- Activity
What you produce should be every line from the data that includes "rete".

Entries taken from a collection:
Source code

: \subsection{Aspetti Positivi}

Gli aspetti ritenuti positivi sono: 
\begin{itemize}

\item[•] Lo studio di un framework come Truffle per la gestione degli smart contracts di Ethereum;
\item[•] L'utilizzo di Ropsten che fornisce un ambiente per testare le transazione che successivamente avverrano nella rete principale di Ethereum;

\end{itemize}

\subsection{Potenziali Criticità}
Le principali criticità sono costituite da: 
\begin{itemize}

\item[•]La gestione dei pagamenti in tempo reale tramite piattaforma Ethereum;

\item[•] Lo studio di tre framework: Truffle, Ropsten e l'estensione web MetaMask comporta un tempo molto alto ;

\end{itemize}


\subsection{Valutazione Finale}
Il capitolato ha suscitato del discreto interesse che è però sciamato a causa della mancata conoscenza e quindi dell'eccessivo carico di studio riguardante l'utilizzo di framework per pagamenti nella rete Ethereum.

---

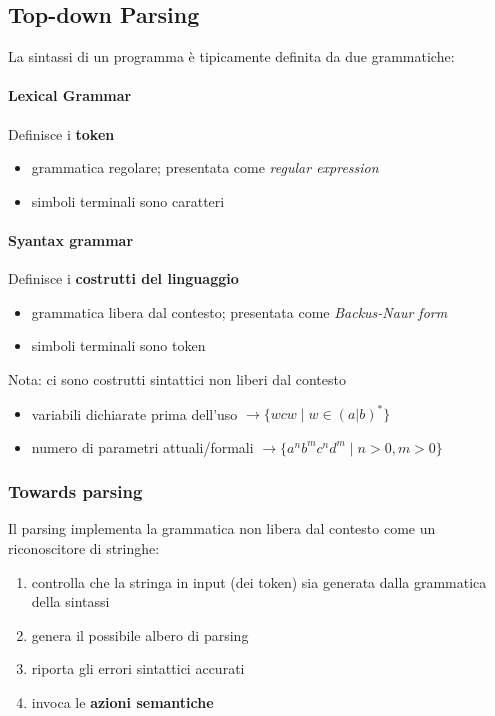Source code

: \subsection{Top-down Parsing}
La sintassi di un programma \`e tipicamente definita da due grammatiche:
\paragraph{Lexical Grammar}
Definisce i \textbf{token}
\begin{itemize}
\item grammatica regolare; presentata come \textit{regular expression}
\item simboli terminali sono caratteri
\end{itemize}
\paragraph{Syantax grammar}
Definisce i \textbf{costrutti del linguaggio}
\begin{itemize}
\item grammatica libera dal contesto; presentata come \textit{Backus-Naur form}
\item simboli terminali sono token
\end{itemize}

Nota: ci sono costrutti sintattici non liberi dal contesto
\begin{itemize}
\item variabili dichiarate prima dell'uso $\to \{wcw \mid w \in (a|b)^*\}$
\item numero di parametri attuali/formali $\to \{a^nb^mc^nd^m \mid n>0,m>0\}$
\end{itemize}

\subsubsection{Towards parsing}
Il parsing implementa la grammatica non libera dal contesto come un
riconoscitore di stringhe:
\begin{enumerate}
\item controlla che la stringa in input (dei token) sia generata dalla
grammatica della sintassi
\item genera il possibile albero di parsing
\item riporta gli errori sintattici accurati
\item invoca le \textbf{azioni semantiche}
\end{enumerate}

--

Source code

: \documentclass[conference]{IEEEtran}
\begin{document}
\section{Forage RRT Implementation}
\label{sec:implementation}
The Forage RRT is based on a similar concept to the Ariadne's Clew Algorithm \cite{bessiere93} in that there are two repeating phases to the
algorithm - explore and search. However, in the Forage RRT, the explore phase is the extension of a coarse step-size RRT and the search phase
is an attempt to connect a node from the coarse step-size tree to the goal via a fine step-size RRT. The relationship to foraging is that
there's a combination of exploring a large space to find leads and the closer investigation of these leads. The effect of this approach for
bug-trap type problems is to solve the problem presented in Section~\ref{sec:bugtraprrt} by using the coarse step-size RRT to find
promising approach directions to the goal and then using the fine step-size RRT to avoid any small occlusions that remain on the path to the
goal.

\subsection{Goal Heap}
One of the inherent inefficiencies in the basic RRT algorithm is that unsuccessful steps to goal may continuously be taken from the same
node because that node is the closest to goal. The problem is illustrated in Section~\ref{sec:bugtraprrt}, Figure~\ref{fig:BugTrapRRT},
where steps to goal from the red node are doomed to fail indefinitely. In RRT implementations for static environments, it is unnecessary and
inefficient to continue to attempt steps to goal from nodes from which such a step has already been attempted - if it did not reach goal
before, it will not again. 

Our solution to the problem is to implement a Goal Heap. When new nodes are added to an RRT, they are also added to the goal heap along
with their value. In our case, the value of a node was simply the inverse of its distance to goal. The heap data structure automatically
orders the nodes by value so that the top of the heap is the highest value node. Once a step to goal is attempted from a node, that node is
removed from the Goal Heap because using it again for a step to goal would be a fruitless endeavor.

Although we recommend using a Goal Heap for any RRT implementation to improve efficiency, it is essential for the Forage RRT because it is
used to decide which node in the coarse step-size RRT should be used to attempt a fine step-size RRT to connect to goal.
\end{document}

- Exercise solution
\item[•] L'utilizzo di Ropsten che fornisce un ambiente per testare le transazione che successivamente avverrano nella rete principale di Ethereum;
Il capitolato ha suscitato del discreto interesse che è però sciamato a causa della mancata conoscenza e quindi dell'eccessivo carico di studio riguardante l'utilizzo di framework per pagamenti nella rete Ethereum.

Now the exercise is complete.